It’s no coincidence the Atherton Tablelands village of Yungaburra attracts visitors from far and wide. This village, 1200m above sea level, translates to Meeting Place in local indigenous dialect – and the trail of headlights coming from Cairns each weekend proves it.
You only have to drive 70km south-west of Cairns to find a tale as old as time. Introducing Yungaburra, the old town with a young heart who is drawing visitors by the car-load with the promise of good food and great adventure.
Up here, food miles are non-existent, in fact, the Atherton Tablelands were peddling paddock-to-plate cuisine long before it was trendy to do so. Think dairy farms churning out award-winning cheese, Australian grown and brewed coffee and distilled drinks to round out the life essentials you’ll find on this tabletop. Combine all this with eerie volcanic lakes and a landscape which dates back 420 million years and you can see why Yungaburra ups the regular weekend-away ante.
It’s not just the landscape that predates your memory, the village at the top hasn’t really changed since 1910. Yungaburra has the highest portion of heritage-listed buildings of all regional centres in Queensland, so expect a side dish of history with every meal you order. It might be as steeped in history, as it is steep to find it on the Tablelands, but this former timber town packs more action than regional centres half its age.
For a memorable drive to Yungaburra, take Australia’s windiest highway, Gillies Highway, to the top of the range. This stretch of tarmac is made famous for its car commercial-inspired conditions – think 263 corners in just 19 short kilometres. The windy road and cooler temperatures won’t be the only things that differ between Cairns and Yungaburra either. Like most hinterland towns, there’s a correlation between altitude and arts and crafts.
To see Yungaburra’s artisan community in action, time your visit for the fourth Saturday of the month for the Yungaburra Markets where the Bruce Jones Market Ground is transformed into an art gallery stocked with local finds like earrings, handmade clothes and woolen knits. Explore the selection armed with a piping hot coffee and a salty sweet potato stack served from stalls onsite.
Every other weekend of the year, Yungaburra is more about working off what you’ll be grazing on during your weekend away. Just outside the village you’ll find Petersen Creek Walk, the perfect vantage point to see platypus from a highly instagrammable suspension bridge.

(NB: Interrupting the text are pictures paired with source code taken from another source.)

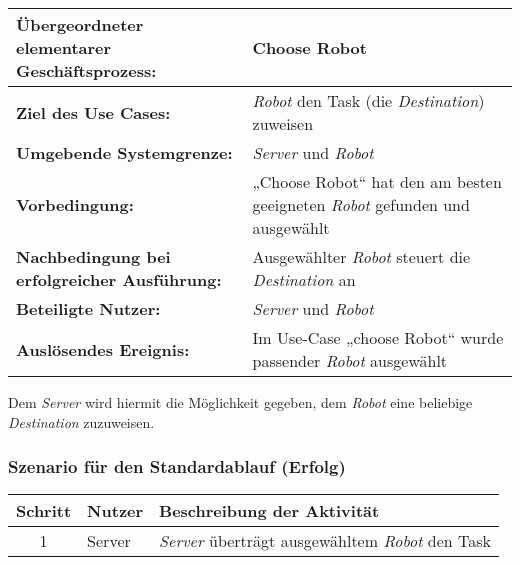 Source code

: 			\begin{table}[H]
				\centering
				\begin{tabularx}{\textwidth}{@{}p{5cm}X@{}}
				\hline
				\textbf{Übergeordneter elementarer Geschäftsprozess:} & Choose Robot  \\ \hline
				\textbf{Ziel des Use Cases:} & \emph{Robot} den Task (die \emph{Destination}) zuweisen\\ \hline
				\textbf{Umgebende Systemgrenze:} & \emph{Server} und \emph{Robot} \\ \hline
				\textbf{Vorbedingung:} & „Choose Robot“ hat den am besten geeigneten \emph{Robot} gefunden und ausgewählt\\ \hline
				\textbf{Nachbedingung bei erfolgreicher Ausführung:} & Ausgewählter \emph{Robot} steuert die \emph{Destination} an\\ \hline
				\textbf{Beteiligte Nutzer:} & \emph{Server} und \emph{Robot}\\ \hline
				\textbf{Auslösendes Ereignis:} & Im Use-Case „choose Robot“ wurde passender \emph{Robot} ausgewählt\\
				\hline
				\end{tabularx}
			\end{table}
			
			Dem \emph{Server} wird hiermit die Möglichkeit gegeben, dem \emph{Robot} eine beliebige \emph{Destination} zuzuweisen. 

			\subsubsection*{Szenario für den Standardablauf (Erfolg)}

			\begin{table}[H]
				\centering
				\begin{tabularx}{\textwidth}{@{}cp{2cm}X@{}}
				\hline
				Schritt & Nutzer & Beschreibung der Aktivität \\ \hline
				1 & Server & \emph{Server} überträgt ausgewähltem \emph{Robot} den Task \\
				\hline
				\end{tabularx}
			\end{table}


	\pagebreak


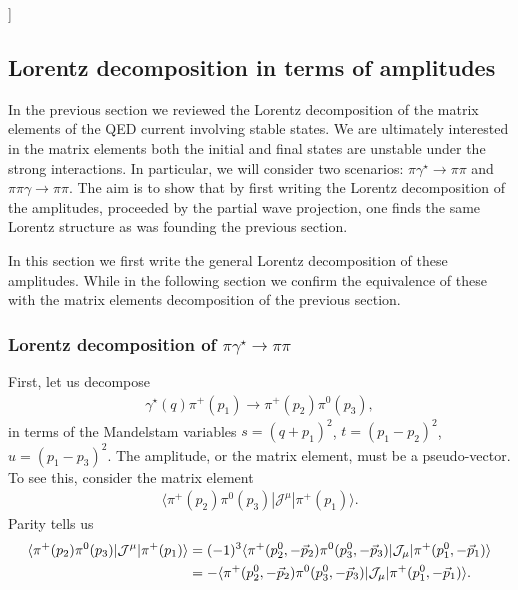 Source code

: { }

{\raul [compare with the equation appearing in page 18 of arXiv:0902.2241v1 [hep-ph]]}

 \subsection{Lorentz decomposition in terms of amplitudes \label{sec:Lorentz_amps}}
In the previous section we reviewed the Lorentz decomposition of the matrix elements of the QED current involving stable states. We are ultimately interested in the matrix elements both the initial and final states are unstable under the strong interactions. In particular, we will consider two scenarios: $\pi\gamma^\star\to\pi\pi$ and $\pi\pi\gamma\to\pi\pi$. The aim is to show that by first writing the Lorentz decomposition of the amplitudes, proceeded by the partial wave projection, one finds the same Lorentz structure as was founding the previous section. 

In this section we first write the general Lorentz decomposition of these amplitudes. While in the following section we confirm the equivalence of these with the matrix elements decomposition of the previous section. 

\subsubsection{Lorentz decomposition of $\pi\gamma^\star\to\pi\pi$}
{} 


First, let us decompose 
\begin{align}
\gamma^\star(q)\pi^+(p_1)\to\pi^+(p_2)\pi^0(p_3),
\end{align}
in terms of the Mandelstam variables $s=(q+p_1)^2$, $t=(p_1-p_2)^2$, $u=(p_1-p_3)^2$. The amplitude, or the matrix element, must be a pseudo-vector. To see this, consider the matrix element
\begin{align}
\langle \pi^+(p_2)\pi^0(p_3)|\mathcal{J}^\mu|\pi^+(p_1)\rangle.
\end{align}
Parity tells us 
\begin{align}
\langle \pi^+(p_2)\pi^0(p_3)|\mathcal{J}^\mu|\pi^+(p_1)\rangle
&=
(-1)^3\langle \pi^+(p_2^0,-\vec{p}_2)\pi^0(p_3^0,-\vec{p}_3)|\mathcal{J}_\mu|\pi^+(p_1^0,-\vec{p}_1)\rangle
\nonumber\\
&=
-\langle \pi^+(p_2^0,-\vec{p}_2)\pi^0(p_3^0,-\vec{p}_3)|\mathcal{J}_\mu|\pi^+(p_1^0,-\vec{p}_1)\rangle.
\end{align}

Save enough daylight hours to see one, if not all three, of the crater lakes in the area that point to this region’s volcanic past. Pack your swimmers because you can swim in both Lake Eacham and Barrine, while you’ll just have to settle for a bird’s-eye-view of Mount Hypipamee.

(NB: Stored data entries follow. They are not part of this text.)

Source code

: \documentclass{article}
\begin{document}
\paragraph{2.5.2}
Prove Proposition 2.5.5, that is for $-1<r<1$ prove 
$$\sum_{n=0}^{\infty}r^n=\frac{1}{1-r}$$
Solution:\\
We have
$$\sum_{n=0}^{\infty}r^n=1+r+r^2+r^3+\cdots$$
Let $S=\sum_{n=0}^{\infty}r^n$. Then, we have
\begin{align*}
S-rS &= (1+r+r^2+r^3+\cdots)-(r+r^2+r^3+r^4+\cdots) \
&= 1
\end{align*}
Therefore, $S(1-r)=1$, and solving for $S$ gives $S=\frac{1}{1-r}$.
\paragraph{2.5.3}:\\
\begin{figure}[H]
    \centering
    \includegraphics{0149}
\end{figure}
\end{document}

For a walk that won’t leave you short on breath still but metaphorically blown away, take to the Lake Eacham circuit track, which promises Wet Tropics rainforest to one side, and views of the deep blue lake to the other.
Reward your efforts with an award-winning Devonshire Tea, complete with a secret scone recipe, on the balcony of the Lake Barrine Teahouse whose tin and timber dates back 80 years. The history doesn’t stop at the Teahouse either. Check into accommodation as cute as the town itself, Allumbah Pocket Cottages, whose manicured gardens are the best giveaway there’s a romantic hotspot hiding on the main street.
As the sun sets, there’s no need to turn in – nights in Yungaburra look as good as its sunlit days. For dinner, book into Obi’s, where you’ll find a dimly lit restaurant, complete with white tablecloths, tucked inside an old Queenslander home. Their menu features the likes of duck in orange sauce, prime rump and smoked lamb, all best washed down with their comprehensive wine list.
After sleeping off your supper, the Whistlestop Cafe will beckon for breakfast. Their triple chocolate pancakes are what big days of exploring Atherton Tableland mountains and valleys are fuelled with. You’ll need your sustenance for chasing waterfalls, right?